(Stored data)
——

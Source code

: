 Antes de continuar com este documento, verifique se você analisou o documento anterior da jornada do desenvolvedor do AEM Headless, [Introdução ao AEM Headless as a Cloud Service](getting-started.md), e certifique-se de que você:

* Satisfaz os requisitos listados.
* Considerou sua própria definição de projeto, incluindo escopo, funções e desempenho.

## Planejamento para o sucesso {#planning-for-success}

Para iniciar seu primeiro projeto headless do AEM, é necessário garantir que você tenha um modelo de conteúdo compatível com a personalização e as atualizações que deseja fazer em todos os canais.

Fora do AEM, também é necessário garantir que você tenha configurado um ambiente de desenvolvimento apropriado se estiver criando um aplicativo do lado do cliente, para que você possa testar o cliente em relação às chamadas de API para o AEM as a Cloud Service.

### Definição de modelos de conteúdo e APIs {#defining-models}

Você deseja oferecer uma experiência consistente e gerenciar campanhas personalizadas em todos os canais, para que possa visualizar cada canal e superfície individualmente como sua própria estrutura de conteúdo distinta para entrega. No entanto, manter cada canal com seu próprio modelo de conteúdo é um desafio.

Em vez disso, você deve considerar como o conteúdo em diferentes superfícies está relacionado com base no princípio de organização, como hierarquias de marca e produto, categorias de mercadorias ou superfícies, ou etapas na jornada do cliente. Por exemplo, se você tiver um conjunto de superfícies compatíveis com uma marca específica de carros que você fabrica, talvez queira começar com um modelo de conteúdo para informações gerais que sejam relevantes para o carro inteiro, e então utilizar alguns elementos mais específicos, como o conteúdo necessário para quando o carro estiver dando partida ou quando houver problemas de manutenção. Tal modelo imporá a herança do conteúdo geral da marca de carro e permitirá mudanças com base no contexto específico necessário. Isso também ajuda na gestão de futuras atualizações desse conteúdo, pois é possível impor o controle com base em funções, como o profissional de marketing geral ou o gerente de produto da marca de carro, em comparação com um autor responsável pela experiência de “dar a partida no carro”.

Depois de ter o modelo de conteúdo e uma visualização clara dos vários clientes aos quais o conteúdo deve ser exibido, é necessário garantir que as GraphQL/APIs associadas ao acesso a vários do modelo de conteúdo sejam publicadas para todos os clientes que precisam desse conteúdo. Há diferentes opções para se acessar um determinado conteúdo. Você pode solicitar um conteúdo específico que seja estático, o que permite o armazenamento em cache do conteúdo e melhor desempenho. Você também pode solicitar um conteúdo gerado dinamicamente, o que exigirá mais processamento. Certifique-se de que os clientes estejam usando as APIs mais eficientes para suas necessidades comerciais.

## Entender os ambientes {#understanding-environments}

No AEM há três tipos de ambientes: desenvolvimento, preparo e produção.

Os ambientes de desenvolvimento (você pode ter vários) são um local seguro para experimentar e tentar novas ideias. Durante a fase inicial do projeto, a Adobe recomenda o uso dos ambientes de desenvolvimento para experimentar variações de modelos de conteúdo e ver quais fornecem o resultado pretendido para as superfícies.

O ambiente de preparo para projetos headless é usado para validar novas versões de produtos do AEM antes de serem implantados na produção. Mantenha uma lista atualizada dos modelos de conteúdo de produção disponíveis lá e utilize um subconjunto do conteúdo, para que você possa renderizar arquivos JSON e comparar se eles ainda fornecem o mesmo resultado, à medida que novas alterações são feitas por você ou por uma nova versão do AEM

——

● Work order
Every line above from the line with "Antes de continuar" to the line with "## Planejamento para", inclusive, must be returned exactly; no other line belongs in the reply.

● Problem solution
: Antes de continuar com este documento, verifique se você analisou o documento anterior da jornada do desenvolvedor do AEM Headless, [Introdução ao AEM Headless as a Cloud Service](getting-started.md), e certifique-se de que você:

* Satisfaz os requisitos listados.
* Considerou sua própria definição de projeto, incluindo escopo, funções e desempenho.

## Planejamento para o sucesso {#planning-for-success}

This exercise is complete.